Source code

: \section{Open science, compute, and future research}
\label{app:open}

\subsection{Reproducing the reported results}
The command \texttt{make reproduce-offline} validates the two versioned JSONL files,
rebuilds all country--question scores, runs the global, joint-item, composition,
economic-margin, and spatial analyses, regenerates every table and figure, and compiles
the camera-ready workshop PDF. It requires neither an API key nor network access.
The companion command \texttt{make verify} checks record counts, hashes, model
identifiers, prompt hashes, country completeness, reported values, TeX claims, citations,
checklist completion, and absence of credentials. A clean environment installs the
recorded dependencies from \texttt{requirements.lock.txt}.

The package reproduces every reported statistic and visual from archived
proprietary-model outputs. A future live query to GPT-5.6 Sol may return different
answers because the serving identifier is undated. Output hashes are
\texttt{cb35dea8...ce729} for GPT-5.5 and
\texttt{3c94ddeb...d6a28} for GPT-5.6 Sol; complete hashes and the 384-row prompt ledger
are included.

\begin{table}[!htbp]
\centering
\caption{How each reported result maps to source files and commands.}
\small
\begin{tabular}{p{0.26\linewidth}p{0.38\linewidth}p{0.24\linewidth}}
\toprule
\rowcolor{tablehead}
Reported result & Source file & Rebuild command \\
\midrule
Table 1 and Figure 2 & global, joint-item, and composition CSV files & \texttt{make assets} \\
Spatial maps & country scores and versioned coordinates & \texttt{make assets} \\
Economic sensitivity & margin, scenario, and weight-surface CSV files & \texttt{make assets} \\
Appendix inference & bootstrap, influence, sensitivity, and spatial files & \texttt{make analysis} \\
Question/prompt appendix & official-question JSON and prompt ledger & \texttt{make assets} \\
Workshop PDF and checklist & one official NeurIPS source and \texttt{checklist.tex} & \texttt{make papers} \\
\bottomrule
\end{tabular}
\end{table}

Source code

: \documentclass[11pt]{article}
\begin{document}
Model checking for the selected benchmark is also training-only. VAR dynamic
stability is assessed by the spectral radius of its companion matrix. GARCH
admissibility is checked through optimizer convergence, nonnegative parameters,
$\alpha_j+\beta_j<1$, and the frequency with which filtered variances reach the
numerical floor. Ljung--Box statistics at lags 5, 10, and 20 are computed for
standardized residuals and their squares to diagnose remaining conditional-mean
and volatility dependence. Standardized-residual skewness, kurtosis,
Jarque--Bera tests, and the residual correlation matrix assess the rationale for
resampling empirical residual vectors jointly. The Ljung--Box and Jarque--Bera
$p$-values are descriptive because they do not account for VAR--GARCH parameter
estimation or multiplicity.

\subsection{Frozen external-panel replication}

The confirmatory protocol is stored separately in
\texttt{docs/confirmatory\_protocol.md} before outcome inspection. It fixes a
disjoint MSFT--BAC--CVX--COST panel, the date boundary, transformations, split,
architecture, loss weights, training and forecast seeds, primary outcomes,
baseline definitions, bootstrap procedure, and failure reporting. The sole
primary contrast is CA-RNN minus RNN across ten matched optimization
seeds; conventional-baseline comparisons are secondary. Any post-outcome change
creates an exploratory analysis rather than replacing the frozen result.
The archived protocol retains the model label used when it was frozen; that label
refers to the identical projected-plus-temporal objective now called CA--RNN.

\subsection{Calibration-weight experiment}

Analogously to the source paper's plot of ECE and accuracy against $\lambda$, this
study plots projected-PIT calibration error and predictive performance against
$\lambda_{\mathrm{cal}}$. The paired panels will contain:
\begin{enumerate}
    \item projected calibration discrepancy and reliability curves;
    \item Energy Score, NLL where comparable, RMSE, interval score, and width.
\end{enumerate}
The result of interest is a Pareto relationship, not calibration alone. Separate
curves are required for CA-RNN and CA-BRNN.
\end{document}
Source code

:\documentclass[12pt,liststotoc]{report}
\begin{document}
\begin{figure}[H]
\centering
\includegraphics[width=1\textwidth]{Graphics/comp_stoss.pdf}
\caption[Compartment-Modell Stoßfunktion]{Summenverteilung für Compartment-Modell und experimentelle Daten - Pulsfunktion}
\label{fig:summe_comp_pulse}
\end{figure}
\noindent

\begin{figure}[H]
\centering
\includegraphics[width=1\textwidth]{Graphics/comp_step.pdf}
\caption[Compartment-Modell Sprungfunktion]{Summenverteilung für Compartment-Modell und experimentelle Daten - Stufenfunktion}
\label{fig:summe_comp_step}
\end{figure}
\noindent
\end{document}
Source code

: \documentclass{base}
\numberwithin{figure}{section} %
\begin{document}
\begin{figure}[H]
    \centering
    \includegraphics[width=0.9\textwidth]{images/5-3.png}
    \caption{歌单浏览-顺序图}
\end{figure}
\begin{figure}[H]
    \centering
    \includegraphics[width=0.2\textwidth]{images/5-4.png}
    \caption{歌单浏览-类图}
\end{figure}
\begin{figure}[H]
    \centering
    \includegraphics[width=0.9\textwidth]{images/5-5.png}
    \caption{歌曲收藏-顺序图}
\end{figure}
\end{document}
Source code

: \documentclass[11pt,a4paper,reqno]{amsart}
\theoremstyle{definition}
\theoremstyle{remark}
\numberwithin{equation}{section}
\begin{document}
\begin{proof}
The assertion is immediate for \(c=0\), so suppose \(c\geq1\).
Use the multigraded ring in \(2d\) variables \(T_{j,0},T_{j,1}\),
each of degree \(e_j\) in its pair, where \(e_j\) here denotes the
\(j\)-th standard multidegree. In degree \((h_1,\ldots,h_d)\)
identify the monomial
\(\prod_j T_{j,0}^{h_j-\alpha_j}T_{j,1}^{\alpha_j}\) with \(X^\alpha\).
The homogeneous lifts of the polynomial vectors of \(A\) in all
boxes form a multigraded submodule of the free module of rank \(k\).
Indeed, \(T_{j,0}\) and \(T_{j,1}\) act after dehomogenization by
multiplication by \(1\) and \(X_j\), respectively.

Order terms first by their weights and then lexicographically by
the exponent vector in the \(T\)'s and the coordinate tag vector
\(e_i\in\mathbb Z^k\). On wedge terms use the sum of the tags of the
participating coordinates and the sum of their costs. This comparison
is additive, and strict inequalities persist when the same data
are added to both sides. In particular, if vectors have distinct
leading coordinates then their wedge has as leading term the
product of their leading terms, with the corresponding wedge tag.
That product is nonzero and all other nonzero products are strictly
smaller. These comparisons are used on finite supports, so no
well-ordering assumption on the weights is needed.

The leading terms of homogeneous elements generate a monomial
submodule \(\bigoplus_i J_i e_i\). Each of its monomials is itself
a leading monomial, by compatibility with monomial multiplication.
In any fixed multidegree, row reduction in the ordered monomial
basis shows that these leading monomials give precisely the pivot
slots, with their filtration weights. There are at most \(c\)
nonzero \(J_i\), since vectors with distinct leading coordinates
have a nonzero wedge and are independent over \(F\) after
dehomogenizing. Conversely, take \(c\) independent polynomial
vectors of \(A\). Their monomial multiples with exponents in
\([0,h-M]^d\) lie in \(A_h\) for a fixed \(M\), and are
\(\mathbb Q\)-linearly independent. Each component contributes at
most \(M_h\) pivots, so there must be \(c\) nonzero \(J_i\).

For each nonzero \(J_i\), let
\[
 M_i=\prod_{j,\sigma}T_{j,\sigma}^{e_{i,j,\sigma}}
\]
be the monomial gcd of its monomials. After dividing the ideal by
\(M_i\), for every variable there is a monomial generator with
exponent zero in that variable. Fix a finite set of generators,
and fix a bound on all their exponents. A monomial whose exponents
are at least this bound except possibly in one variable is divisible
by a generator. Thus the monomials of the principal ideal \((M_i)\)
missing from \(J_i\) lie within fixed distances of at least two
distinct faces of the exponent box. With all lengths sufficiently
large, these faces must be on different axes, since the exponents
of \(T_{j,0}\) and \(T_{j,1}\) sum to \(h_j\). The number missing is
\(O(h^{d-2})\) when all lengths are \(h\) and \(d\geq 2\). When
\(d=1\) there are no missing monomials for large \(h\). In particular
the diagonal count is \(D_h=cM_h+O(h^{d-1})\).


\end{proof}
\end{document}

▶ [THE TASK]: In the records above, how many lines contain the string "curves"? Only that number should be written.

▶ [ANSWER AREA]: 2